Terminated is the right word to use when killer robots from the future are involved. Or, more correctly, androids.
Fictional Alignment is Mike French’s sequel to An Android Awakes. Back in ’16 Geek Native took a look that book in a post called Write or die: A review of An Android Awakes. Indeed, the connection between books and death is pretty clear from the outset. In An Android Awakes, we follow PD121928 as he tries to write a successful book. The price of failure? Death.
In this sequel Sapphira, a prostitute with many connections, as succeeded. But she’s human. She’s written the first successful work of fiction in human history for 100 years. The androids are angry and frustrated that they can not erase this success. Cue a series of violence, romance, humour and unexpected twists.

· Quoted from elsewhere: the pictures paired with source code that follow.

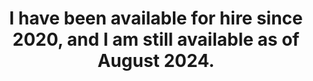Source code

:<center><h1>I have been available for hire since 2020, and I am still available as of August 2024.</h1></center>
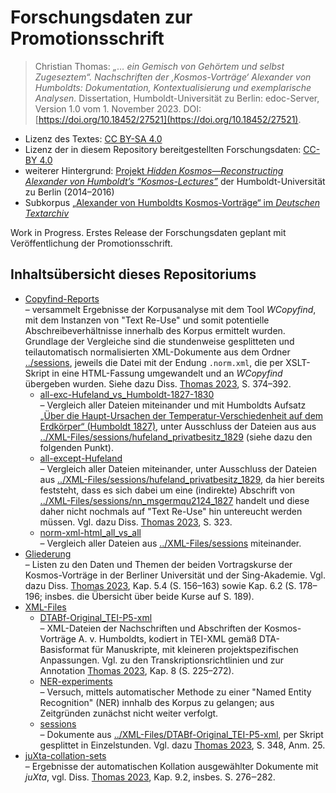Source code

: # Forschungsdaten zur Promotionsschrift 

> Christian Thomas: *„… ein Gemisch von Gehörtem und selbst Zugeseztem“. Nachschriften der ‚Kosmos-Vorträge‘ Alexander von Humboldts: Dokumentation, Kontextualisierung und exemplarische Analysen.* Dissertation, Humboldt-Universität zu Berlin: edoc-Server, Version 1.0 vom 1. November 2023. DOI: [https://doi.org/10.18452/27521](https://doi.org/10.18452/27521).

* Lizenz des Textes: [CC BY-SA 4.0](https://creativecommons.org/licenses/by-sa/4.0/deed.de)
* Lizenz der in diesem Repository bereitgestellten Forschungsdaten: [CC-BY 4.0](https://creativecommons.org/licenses/by/4.0/deed.de)
* weiterer Hintergrund: [Projekt *Hidden Kosmos—Reconstructing Alexander von Humboldt’s “Kosmos-Lectures”*](https://www.culture.hu-berlin.de/de/forschung/projekte/hidden-kosmos) der Humboldt-Universität zu Berlin (2014–2016)
* Subkorpus [„Alexander von Humboldts Kosmos-Vorträge“ im _Deutschen Textarchiv_](http://www.deutschestextarchiv.de/search/metadata?corpus=avhkv)

Work in Progress. Erstes Release der Forschungsdaten geplant mit Veröffentlichung der Promotionsschrift.

## Inhaltsübersicht dieses Repositoriums

* [Copyfind-Reports](https://github.com/cthomasdta/diss-avhkv/tree/master/Copyfind-Reports) <br /> – versammelt Ergebnisse der Korpusanalyse mit dem Tool *WCopyfind*, mit dem Instanzen von "Text Re-Use" und somit potentielle Abschreibeverhältnisse innerhalb des Korpus ermittelt wurden. Grundlage der Vergleiche sind die stundenweise gesplitteten und teilautomatisch normalisierten XML-Dokumente aus dem Ordner [../sessions](https://github.com/cthomasdta/diss-avhkv/tree/master/XML-Files/sessions), jeweils die Datei mit der Endung `.norm.xml`, die per XSLT-Skript in eine HTML-Fassung umgewandelt und an *WCopyfind* übergeben wurden. Siehe dazu Diss. [Thomas 2023](https://doi.org/10.18452/27521), S. 374–392.
   * [all-exc-Hufeland_vs_Humboldt-1827-1830](https://github.com/cthomasdta/diss-avhkv/tree/master/Copyfind-Reports/all-exc-Hufeland_vs_Humboldt-1827-1830) <br /> – Vergleich aller Dateien miteinander und mit Humboldts Aufsatz [„Über die Haupt-Ursachen der Temperatur-Verschiedenheit auf dem Erdkörper“ (Humboldt 1827)](https://www.deutschestextarchiv.de/humboldt_ursachen_1830), unter Ausschluss der Dateien aus aus [../XML-Files/sessions/hufeland_privatbesitz_1829](https://github.com/cthomasdta/diss-avhkv/tree/master/XML-Files/sessions/hufeland_privatbesitz_1829) (siehe dazu den folgenden Punkt).
   * [all-except-Hufeland](https://github.com/cthomasdta/diss-avhkv/tree/master/Copyfind-Reports/all-except-Hufeland) <br /> – Vergleich aller Dateien miteinander, unter Ausschluss der Dateien aus [../XML-Files/sessions/hufeland_privatbesitz_1829](https://github.com/cthomasdta/diss-avhkv/tree/master/XML-Files/sessions/hufeland_privatbesitz_1829), da hier bereits feststeht, dass es sich dabei um eine (indirekte) Abschrift von [../XML-Files/sessions/nn_msgermqu2124_1827](https://github.com/cthomasdta/diss-avhkv/tree/master/XML-Files/sessions/nn_msgermqu2124_1827) handelt und diese daher nicht nochmals auf "Text Re-Use" hin untereucht werden müssen. Vgl. dazu Diss. [Thomas 2023](https://doi.org/10.18452/27521), S. 323.
   * [norm-xml-html_all_vs_all](https://github.com/cthomasdta/diss-avhkv/tree/master/Copyfind-Reports/norm-xml-html_all_vs_all) <br /> – Vergleich aller Dateien aus [../XML-Files/sessions](https://github.com/cthomasdta/diss-avhkv/tree/master/XML-Files/sessions) miteinander.
* [Gliederung](https://github.com/cthomasdta/diss-avhkv/tree/master/Gliederung) <br /> – Listen zu den Daten und Themen der beiden Vortragskurse der Kosmos-Vorträge in der Berliner Universität und der Sing-Akademie. Vgl. dazu Diss. [Thomas 2023](https://doi.org/10.18452/27521), Kap. 5.4 (S. 156–163) sowie Kap. 6.2 (S. 178–196; insbes. die Übersicht über beide Kurse auf S. 189).
* [XML-Files](https://github.com/cthomasdta/diss-avhkv/tree/master/XML-Files)
   * [DTABf-Original_TEI-P5-xml](https://github.com/cthomasdta/diss-avhkv/tree/master/XML-Files/DTABf-Original_TEI-P5-xml) <br /> – XML-Dateien der Nachschriften und Abschriften der Kosmos-Vorträge A. v. Humboldts, kodiert in TEI-XML gemäß DTA-Basisformat für Manuskripte, mit kleineren projektspezifischen Anpassungen. Vgl. zu den Transkriptionsrichtlinien und zur Annotation [Thomas 2023](https://doi.org/10.18452/27521), Kap. 8 (S. 225–272).
   * [NER-experiments](https://github.com/cthomasdta/diss-avhkv/tree/master/XML-Files/NER-experiments) <br /> – Versuch, mittels automatischer Methode zu einer "Named Entity Recognition" (NER) innhalb des Korpus zu gelangen; aus Zeitgründen zunächst nicht weiter verfolgt.
   * [sessions](https://github.com/cthomasdta/diss-avhkv/tree/master/XML-Files/sessions) <br /> – Dokumente aus [../XML-Files/DTABf-Original_TEI-P5-xml](https://github.com/cthomasdta/diss-avhkv/tree/master/XML-Files/DTABf-Original_TEI-P5-xml), per Skript gesplittet in Einzelstunden. Vgl. dazu [Thomas 2023](https://doi.org/10.18452/27521), S. 348, Anm. 25.
* [juXta-collation-sets](https://github.com/cthomasdta/diss-avhkv/tree/master/juXta-collation-sets) <br /> – Ergebnisse der automatischen Kollation ausgewählter Dokumente mit *juXta*, vgl. Diss. [Thomas 2023](https://doi.org/10.18452/27521), Kap. 9.2, insbes. S. 276‒282.
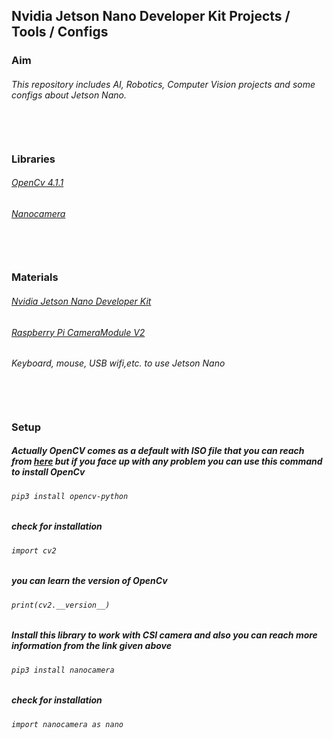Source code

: ## Nvidia Jetson Nano Developer Kit Projects / Tools / Configs

### Aim
###### This repository includes AI, Robotics, Computer Vision projects and some configs about Jetson Nano.<br></br><br></br>

### Libraries
###### [OpenCv 4.1.1](https://opencv.org/)
###### [Nanocamera](https://pypi.org/project/nanocamera/)<br></br><br></br>

### Materials
###### [Nvidia Jetson Nano Developer Kit](https://developer.nvidia.com/embedded/jetson-nano-developer-kit)
###### [Raspberry Pi CameraModule V2](https://www.raspberrypi.org/products/camera-module-v2/)
###### Keyboard, mouse, USB wifi,etc. to use Jetson Nano<br></br><br></br>

### Setup

##### Actually OpenCV comes as a default with ISO file that you can reach from [here](https://developer.nvidia.com/jetson-nano-sd-card-image) but if you face up with any problem you can use this command to install OpenCv

###### `pip3 install opencv-python`

##### check for installation

###### `import cv2`

##### you can learn the version of OpenCv

###### `print(cv2.__version__)`

##### Install this library to work with CSI camera and also you can reach more information from the link given above

###### `pip3 install nanocamera`

##### check for installation

###### `import nanocamera as nano`
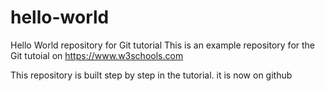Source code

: # hello-world
Hello World repository for Git tutorial
This is an example repository for the Git tutoial on https://www.w3schools.com

This repository is built step by step in the tutorial. 
it is now on github

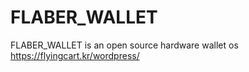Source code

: # FLABER_WALLET

FLABER_WALLET is an open source hardware wallet os
https://flyingcart.kr/wordpress/
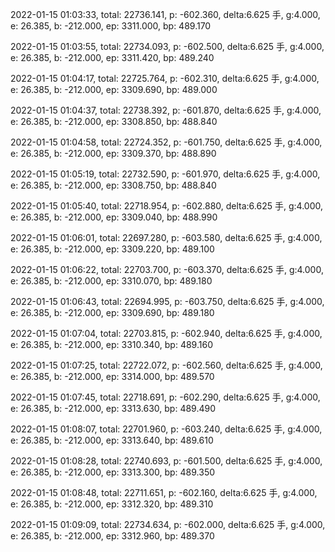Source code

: 2022-01-15 01:03:33, total: 22736.141, p: -602.360, delta:6.625 手, g:4.000, e: 26.385, b: -212.000, ep: 3311.000, bp: 489.170

2022-01-15 01:03:55, total: 22734.093, p: -602.500, delta:6.625 手, g:4.000, e: 26.385, b: -212.000, ep: 3311.420, bp: 489.240

2022-01-15 01:04:17, total: 22725.764, p: -602.310, delta:6.625 手, g:4.000, e: 26.385, b: -212.000, ep: 3309.690, bp: 489.000

2022-01-15 01:04:37, total: 22738.392, p: -601.870, delta:6.625 手, g:4.000, e: 26.385, b: -212.000, ep: 3308.850, bp: 488.840

2022-01-15 01:04:58, total: 22724.352, p: -601.750, delta:6.625 手, g:4.000, e: 26.385, b: -212.000, ep: 3309.370, bp: 488.890

2022-01-15 01:05:19, total: 22732.590, p: -601.970, delta:6.625 手, g:4.000, e: 26.385, b: -212.000, ep: 3308.750, bp: 488.840

2022-01-15 01:05:40, total: 22718.954, p: -602.880, delta:6.625 手, g:4.000, e: 26.385, b: -212.000, ep: 3309.040, bp: 488.990

2022-01-15 01:06:01, total: 22697.280, p: -603.580, delta:6.625 手, g:4.000, e: 26.385, b: -212.000, ep: 3309.220, bp: 489.100

2022-01-15 01:06:22, total: 22703.700, p: -603.370, delta:6.625 手, g:4.000, e: 26.385, b: -212.000, ep: 3310.070, bp: 489.180

2022-01-15 01:06:43, total: 22694.995, p: -603.750, delta:6.625 手, g:4.000, e: 26.385, b: -212.000, ep: 3309.690, bp: 489.180

2022-01-15 01:07:04, total: 22703.815, p: -602.940, delta:6.625 手, g:4.000, e: 26.385, b: -212.000, ep: 3310.340, bp: 489.160

2022-01-15 01:07:25, total: 22722.072, p: -602.560, delta:6.625 手, g:4.000, e: 26.385, b: -212.000, ep: 3314.000, bp: 489.570

2022-01-15 01:07:45, total: 22718.691, p: -602.290, delta:6.625 手, g:4.000, e: 26.385, b: -212.000, ep: 3313.630, bp: 489.490

2022-01-15 01:08:07, total: 22701.960, p: -603.240, delta:6.625 手, g:4.000, e: 26.385, b: -212.000, ep: 3313.640, bp: 489.610

2022-01-15 01:08:28, total: 22740.693, p: -601.500, delta:6.625 手, g:4.000, e: 26.385, b: -212.000, ep: 3313.300, bp: 489.350

2022-01-15 01:08:48, total: 22711.651, p: -602.160, delta:6.625 手, g:4.000, e: 26.385, b: -212.000, ep: 3312.320, bp: 489.310

2022-01-15 01:09:09, total: 22734.634, p: -602.000, delta:6.625 手, g:4.000, e: 26.385, b: -212.000, ep: 3312.960, bp: 489.370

What would you do to get rid of a work of fiction that you can’t delete from history? The androids decide to travel back in time to re-create the events in Sapphira’s book so that it becomes a piece of nonfiction rather than fiction.
I think it’s essential to have read An Android Awakes first. You see, Sapphira’s book is based on PD121928’s short stories. We revisit the tales from the first book. If you don’t know those stories, then I think you’ll find Fictional Alignment a tough book to crack.
Once again it’s the androids that make for the best characters. Two brutes called Heisenberg and Tractatus are handed the task of turning Sapphira’s writing into fact, and they’re both unrelenting and unpredictable in how they set about ensuring their success.
https://www.youtube.com/watch?v=wzMpyFGUBoU
Fictional Alignment is a gripping read. It’s very different, and if you’re looking to refresh your synapses by exploring off the beaten track, then this is your book. Although, read An Android Awakes first, and I think An Android Awakes is the better book. It’s undoubtedly my favourite of the two.
How come? Fictional Alignment can get a bit surreal (dreams) at times, and the layers to the story meant I prefered to read it when I was fully awake and not as I settled down in bed at the end of the day.
Like An Android Awakes there’s art interspersed in Fictional Alignment, but there’s more in the first book. Fictional Alignment tends to save most of its illustrations for the start and finish too.